Vernalization requires exposure to temperatures between 32° and 50°F for a duration of four to 10 weeks. Successful vernalization will help ensure timely flowering and optimal yield, while incomplete vernalization can result in delayed flowering and reduced seed set. Leaves often discolor, turn purple and die in the winter (Figure 5).

Much of the leaf tissue freezes and dies but, as long as the crown does not die, the plants will survive. Winter canola can withstand temperatures as low as -5°F for three to five days, or longer with snow cover (Figure 6).

Growth resumes in early spring with new leaves appearing from the plant crown. A cluster of flower buds will become visible at the center of the rosette and rise as the stem rapidly bolts.

Spring Management

In early spring, the winter canola restarts growth. Key management practices during the spring are nitrogen and fungicide applications (Figure 7).

Total nitrogen application of 120-160 pounds per acre as a split application was found to promote yield and lower the nitrogen input by approximately 50 pounds (Figure 8).

The first application can be done in late winter while plants are still dormant. The application can include sulfur (15 pounds per acre) and boron (1 pound per acre). Plants will start to grow when the temperature reaches 40°F. The second nitrogen application can be done approximately one month after the first application when plants are at the 50% flowering stage.

Timely fungicide applications will protect the crop from damaging pathogens such as white mold (Sclerotinia sclerotiorum). The first application should occur at approximately 10% flowering with a single mode of action fungicide. The second application is approximately 21 days later with a dual mode of action fungicide.

Desiccation and Harvest

Approximately 70 days after the first flower buds open, canola seeds reach their maximum dry weight. Harvest timing for winter canola is typically between late May and early June. Use of a desiccant is recommended to ensure even moisture and maturity for ease of harvest. Desiccant should be applied when 75-80% of seeds have changed color (Figure 9).

Lower pods may contain completely mature, black seeds, whereas very top pods will contain seeds with a mix of maturation stages and appear green, brown or black. Reglone^® is a common desiccant labeled for winter canola and is applied at 1.5-2 pints per acre. Reglone is activated by sunlight and will only desiccate plant material that it comes in contact with, so coverage is important. It’s best to apply on cloudy days or evenings to allow for good coverage. Slight adjustments to harvest equipment may be needed. Canola is harvested at a speed of 2-3 mph.

As the global population climbs to 10 billion people, the demand for energy grows with it. The path to meeting the demand will include a mix of energy sources, with renewable fuel supplying an increasing proportion of energy needs each year.

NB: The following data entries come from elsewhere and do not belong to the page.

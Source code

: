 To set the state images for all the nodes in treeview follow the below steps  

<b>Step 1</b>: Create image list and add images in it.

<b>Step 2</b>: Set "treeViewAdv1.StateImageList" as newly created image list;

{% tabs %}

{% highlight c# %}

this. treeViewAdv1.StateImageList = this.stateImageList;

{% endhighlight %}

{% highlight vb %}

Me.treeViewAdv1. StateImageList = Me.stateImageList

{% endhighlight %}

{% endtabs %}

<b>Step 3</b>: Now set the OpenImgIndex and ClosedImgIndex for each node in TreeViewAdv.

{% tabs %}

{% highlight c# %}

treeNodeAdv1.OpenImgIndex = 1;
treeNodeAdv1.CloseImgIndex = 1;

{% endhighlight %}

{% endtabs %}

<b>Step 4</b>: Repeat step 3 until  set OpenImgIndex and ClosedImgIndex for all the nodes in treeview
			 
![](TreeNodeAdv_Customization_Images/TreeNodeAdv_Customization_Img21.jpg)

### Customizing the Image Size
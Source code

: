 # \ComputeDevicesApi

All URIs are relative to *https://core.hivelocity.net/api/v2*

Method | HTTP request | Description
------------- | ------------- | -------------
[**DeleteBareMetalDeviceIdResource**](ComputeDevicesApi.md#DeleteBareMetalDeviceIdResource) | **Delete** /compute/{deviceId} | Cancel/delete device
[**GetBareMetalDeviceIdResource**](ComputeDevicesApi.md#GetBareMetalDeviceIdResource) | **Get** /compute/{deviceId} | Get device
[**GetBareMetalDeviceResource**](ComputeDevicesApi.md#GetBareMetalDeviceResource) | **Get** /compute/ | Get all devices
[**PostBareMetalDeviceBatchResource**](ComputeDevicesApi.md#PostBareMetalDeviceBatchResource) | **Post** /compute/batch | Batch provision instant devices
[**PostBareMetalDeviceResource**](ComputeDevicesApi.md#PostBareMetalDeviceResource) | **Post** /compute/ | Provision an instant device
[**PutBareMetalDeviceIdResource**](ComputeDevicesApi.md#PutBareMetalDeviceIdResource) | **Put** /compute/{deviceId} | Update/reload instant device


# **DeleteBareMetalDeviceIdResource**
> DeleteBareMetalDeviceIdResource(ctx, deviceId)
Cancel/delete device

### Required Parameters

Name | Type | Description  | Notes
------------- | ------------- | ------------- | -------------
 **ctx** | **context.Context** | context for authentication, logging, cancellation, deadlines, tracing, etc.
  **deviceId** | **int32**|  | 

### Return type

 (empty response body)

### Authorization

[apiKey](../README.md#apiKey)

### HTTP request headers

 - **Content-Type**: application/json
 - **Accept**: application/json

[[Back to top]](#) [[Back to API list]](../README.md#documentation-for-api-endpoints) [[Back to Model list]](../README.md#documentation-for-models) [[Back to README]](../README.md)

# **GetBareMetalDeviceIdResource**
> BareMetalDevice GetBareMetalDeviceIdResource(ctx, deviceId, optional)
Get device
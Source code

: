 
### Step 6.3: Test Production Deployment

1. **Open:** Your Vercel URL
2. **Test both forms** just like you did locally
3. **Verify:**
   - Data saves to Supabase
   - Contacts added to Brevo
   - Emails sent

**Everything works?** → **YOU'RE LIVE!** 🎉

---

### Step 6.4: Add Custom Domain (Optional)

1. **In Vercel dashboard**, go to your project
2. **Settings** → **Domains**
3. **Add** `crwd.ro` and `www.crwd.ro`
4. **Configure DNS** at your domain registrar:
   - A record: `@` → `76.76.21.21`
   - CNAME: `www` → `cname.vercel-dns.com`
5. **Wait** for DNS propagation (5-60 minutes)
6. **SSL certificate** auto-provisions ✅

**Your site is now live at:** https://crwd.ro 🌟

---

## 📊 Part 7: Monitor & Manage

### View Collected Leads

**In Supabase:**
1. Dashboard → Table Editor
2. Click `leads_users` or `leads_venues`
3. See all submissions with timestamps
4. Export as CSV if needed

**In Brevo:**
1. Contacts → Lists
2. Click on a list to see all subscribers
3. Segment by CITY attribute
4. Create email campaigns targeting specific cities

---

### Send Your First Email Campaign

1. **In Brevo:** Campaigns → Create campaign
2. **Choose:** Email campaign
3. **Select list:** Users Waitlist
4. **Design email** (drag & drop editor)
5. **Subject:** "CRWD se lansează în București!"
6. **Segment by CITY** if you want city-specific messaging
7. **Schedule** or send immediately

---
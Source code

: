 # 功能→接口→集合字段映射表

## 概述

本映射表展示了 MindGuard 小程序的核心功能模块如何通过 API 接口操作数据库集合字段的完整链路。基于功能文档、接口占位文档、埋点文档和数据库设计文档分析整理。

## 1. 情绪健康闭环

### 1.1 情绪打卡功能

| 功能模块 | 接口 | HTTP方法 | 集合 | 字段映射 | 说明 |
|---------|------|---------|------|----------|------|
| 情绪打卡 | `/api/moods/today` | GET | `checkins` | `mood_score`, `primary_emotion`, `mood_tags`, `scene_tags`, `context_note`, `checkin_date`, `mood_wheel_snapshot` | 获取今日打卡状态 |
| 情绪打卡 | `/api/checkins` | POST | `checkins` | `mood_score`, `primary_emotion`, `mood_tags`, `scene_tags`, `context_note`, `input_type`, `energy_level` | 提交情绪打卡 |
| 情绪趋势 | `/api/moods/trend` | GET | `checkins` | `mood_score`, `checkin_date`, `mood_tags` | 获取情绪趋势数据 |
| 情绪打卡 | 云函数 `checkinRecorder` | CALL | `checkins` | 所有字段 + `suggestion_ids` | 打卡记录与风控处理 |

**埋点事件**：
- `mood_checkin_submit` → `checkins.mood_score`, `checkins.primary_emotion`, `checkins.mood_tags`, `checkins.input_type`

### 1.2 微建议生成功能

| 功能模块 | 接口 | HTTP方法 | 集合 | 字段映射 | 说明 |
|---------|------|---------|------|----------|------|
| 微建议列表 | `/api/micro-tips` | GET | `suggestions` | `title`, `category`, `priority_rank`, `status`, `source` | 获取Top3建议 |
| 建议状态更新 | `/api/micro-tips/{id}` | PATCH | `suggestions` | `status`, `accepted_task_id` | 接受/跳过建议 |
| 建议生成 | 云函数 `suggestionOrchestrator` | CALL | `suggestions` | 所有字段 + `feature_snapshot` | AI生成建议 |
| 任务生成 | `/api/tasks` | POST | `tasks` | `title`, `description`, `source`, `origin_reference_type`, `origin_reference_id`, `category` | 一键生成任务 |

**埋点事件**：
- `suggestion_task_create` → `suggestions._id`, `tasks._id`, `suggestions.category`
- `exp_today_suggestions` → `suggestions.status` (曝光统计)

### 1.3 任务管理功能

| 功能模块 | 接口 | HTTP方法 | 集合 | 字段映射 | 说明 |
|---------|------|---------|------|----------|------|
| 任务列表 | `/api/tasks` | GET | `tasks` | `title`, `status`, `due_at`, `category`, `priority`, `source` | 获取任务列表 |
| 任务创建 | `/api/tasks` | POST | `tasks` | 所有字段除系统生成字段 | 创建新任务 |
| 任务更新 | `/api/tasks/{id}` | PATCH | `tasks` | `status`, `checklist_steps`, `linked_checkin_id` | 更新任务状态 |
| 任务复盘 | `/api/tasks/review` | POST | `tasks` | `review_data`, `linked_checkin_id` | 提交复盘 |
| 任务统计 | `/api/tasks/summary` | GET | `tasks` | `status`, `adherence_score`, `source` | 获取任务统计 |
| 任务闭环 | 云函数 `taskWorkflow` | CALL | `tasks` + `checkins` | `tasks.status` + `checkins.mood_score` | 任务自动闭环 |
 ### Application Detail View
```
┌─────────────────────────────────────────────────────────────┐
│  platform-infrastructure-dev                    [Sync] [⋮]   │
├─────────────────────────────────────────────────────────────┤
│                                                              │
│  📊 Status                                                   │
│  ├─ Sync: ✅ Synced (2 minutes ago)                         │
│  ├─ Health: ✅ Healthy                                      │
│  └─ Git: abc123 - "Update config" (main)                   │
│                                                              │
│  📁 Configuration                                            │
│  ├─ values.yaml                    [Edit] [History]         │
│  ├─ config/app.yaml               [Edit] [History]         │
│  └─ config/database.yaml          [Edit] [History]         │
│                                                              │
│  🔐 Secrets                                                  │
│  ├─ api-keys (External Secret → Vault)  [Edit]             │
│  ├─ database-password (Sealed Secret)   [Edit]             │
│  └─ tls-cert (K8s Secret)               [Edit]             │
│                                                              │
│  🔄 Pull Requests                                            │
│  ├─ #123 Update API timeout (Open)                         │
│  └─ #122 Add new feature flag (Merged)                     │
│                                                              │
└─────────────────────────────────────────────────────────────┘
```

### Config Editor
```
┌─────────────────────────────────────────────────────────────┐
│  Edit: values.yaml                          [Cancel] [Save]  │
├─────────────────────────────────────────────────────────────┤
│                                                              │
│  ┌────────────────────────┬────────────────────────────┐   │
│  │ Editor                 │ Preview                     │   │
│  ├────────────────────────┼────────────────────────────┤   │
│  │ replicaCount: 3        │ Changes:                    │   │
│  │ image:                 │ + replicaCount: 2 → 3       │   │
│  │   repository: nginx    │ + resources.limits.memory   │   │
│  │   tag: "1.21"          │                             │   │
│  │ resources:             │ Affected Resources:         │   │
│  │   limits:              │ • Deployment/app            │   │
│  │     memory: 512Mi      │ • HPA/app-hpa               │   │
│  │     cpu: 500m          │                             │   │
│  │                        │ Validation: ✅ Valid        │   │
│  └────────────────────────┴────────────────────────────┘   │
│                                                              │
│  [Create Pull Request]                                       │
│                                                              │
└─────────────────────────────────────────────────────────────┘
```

The demand for renewable energy sources is driven by consumer sentiment, regulatory requirements and government incentives. The use of renewable fuels helps lower greenhouse gas emissions while meeting increasing energy demands. Today, about 40% of the U.S. corn crop and about 30% of U.S. soybean oil are used to produce biofuels. As demand continues to grow, new agricultural feedstocks are needed, with increased seed crushing and energy refinery capacity.

While current winter canola hybrids already yield well, breeding efforts continue to create new hybrids even better adapted to the southern growing regions. Corteva is continuing to breed for high yield, high oil, shatter-resistance, disease-resistance and compatibility with no-till systems. Additionally, more options for seed treatments that include fungicides are undergoing registration.

As Chad Berghoefer, global product director for biofuels, pointed out, “There are not many times in ag when you get a four-way win. The grower is winning from additional income that is coming in and another cropping system ready to diversify. We win from selling additional seed that would have otherwise been fallow ground, and Bunge and Chevron are winning from a renewable fuels standpoint … this doesn’t happen very often in ag.”